**THE PROBLEM:**
Look for "m\_numIndices(o.m\_numIndices), m\_elements(), m\_generators(o." in the entries below. Write out that line and all later lines exactly, ending with the final one.

(EXCERPTED DATA begins)

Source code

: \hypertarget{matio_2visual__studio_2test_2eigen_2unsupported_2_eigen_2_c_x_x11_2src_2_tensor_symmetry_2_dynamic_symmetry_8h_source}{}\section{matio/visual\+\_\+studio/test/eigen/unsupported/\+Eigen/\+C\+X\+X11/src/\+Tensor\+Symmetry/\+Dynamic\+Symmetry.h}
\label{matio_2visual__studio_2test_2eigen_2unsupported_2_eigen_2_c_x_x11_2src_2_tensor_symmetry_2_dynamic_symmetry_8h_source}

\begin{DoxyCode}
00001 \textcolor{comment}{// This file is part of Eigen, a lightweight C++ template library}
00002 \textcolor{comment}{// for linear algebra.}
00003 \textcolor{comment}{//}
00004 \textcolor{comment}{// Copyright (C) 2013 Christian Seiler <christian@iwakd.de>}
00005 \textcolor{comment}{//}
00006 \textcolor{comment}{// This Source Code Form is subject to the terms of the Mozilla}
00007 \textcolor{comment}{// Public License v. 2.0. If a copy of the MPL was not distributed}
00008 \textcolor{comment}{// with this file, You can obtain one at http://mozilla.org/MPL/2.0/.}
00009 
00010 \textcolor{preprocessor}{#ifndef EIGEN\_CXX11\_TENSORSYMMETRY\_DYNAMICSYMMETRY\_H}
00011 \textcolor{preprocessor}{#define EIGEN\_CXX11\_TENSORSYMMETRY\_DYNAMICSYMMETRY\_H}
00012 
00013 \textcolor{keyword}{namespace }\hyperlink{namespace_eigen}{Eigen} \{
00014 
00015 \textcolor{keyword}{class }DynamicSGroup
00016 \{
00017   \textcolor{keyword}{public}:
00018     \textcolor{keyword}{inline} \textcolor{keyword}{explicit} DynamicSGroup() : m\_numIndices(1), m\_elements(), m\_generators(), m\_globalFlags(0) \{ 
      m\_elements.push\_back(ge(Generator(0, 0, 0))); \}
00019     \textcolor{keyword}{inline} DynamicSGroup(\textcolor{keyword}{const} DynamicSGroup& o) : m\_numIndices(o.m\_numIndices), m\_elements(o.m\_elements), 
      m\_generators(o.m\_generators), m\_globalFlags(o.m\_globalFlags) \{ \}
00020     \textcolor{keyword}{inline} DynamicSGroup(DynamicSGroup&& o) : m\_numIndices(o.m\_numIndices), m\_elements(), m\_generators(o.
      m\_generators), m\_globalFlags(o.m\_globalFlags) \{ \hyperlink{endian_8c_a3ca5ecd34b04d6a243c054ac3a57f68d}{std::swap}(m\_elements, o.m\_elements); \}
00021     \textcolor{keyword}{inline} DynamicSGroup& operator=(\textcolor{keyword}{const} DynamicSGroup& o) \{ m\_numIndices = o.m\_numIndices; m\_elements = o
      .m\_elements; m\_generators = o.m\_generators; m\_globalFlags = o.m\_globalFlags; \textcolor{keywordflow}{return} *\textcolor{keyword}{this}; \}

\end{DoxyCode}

(EXCERPTED DATA ends)

**ANSWER SPACE:**
00020     \textcolor{keyword}{inline} DynamicSGroup(DynamicSGroup&& o) : m\_numIndices(o.m\_numIndices), m\_elements(), m\_generators(o.
      m\_generators), m\_globalFlags(o.m\_globalFlags) \{ \hyperlink{endian_8c_a3ca5ecd34b04d6a243c054ac3a57f68d}{std::swap}(m\_elements, o.m\_elements); \}
00021     \textcolor{keyword}{inline} DynamicSGroup& operator=(\textcolor{keyword}{const} DynamicSGroup& o) \{ m\_numIndices = o.m\_numIndices; m\_elements = o
      .m\_elements; m\_generators = o.m\_generators; m\_globalFlags = o.m\_globalFlags; \textcolor{keywordflow}{return} *\textcolor{keyword}{this}; \}

\end{DoxyCode}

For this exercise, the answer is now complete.